• **ENTRIES SHOWN**
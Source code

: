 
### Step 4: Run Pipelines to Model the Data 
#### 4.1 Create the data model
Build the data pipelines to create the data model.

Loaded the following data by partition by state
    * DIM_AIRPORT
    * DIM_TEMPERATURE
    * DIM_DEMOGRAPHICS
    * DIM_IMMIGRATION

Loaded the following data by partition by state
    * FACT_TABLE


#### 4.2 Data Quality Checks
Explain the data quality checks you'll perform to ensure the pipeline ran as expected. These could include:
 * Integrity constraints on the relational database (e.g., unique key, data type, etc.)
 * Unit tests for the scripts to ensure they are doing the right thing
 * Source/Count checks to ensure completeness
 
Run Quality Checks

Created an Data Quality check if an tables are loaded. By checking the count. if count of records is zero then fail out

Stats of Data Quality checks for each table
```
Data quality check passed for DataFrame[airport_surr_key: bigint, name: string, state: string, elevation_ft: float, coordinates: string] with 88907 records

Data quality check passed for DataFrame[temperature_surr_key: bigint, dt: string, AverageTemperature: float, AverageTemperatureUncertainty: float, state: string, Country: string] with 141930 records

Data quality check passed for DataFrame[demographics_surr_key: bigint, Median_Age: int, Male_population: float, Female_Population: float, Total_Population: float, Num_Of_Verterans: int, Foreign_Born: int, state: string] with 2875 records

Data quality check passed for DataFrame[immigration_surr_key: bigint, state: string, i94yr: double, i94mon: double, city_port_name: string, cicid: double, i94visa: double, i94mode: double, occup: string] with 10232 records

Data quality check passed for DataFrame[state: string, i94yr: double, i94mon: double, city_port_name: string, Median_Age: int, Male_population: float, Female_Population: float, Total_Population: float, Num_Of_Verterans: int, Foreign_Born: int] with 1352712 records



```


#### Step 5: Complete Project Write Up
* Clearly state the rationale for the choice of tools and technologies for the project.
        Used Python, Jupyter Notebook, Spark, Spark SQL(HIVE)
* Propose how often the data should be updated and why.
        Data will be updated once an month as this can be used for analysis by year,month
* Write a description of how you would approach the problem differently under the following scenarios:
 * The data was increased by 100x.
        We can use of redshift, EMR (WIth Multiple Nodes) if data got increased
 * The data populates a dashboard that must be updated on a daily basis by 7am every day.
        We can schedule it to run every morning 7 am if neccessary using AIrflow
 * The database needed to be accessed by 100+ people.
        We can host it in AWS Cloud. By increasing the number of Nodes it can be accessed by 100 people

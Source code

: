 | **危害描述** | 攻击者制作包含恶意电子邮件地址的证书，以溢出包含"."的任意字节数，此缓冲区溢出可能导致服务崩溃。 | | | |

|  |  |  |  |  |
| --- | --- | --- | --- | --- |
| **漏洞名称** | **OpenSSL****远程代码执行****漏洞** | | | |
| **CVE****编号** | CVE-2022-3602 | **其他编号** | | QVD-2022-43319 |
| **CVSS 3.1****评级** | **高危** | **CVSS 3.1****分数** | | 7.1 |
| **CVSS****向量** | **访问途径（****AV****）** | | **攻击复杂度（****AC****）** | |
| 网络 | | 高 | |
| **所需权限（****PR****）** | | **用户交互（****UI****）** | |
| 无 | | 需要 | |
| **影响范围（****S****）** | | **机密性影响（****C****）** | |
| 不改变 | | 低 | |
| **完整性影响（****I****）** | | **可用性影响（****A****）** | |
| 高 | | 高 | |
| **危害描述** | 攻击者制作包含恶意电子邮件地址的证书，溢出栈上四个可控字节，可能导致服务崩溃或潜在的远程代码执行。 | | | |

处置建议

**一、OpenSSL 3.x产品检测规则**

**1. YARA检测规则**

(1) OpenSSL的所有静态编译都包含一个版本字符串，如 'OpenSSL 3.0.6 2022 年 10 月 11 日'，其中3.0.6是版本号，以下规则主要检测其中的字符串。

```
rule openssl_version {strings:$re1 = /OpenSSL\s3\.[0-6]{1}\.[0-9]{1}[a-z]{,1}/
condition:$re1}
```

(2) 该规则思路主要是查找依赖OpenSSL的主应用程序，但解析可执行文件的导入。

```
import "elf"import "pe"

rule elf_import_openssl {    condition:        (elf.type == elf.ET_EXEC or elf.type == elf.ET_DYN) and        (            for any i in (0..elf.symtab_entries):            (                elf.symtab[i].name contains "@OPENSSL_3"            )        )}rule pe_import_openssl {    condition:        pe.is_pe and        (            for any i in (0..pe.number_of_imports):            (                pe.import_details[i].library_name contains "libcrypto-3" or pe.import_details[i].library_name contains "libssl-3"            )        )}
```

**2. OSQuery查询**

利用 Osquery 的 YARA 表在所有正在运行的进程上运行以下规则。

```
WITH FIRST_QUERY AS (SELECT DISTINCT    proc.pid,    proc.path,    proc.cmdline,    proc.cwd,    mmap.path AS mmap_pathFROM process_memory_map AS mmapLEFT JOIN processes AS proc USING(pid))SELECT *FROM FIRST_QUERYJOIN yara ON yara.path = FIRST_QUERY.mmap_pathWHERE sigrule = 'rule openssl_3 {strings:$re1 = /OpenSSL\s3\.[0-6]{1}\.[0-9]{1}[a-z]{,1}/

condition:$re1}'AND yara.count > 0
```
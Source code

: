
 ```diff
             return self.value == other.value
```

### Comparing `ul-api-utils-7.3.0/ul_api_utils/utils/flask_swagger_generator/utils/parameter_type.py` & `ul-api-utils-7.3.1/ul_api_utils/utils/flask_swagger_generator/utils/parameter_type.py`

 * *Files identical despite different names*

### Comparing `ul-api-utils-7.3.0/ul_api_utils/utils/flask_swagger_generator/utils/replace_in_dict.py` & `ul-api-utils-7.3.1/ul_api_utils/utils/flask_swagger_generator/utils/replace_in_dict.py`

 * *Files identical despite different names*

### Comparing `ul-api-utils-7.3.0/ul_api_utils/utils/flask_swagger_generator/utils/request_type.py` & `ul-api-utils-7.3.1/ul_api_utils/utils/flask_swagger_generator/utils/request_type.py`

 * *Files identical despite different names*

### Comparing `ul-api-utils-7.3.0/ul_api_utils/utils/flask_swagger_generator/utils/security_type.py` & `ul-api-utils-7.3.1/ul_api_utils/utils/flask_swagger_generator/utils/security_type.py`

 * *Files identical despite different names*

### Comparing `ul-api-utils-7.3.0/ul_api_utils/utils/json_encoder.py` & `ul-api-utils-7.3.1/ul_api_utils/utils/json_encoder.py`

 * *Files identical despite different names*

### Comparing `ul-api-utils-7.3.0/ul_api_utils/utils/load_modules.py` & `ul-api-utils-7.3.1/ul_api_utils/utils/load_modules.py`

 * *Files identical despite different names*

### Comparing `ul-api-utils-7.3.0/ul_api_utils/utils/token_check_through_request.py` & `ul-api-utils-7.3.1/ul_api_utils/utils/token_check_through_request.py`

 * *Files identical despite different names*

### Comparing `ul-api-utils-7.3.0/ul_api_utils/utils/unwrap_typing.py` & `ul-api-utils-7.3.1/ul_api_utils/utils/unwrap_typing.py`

• **WORK ORDER**
Go through the records above and count the lines with the word "rule" in them. Answer with the number only.

• **OUTPUT FOR THIS EXERCISE**
3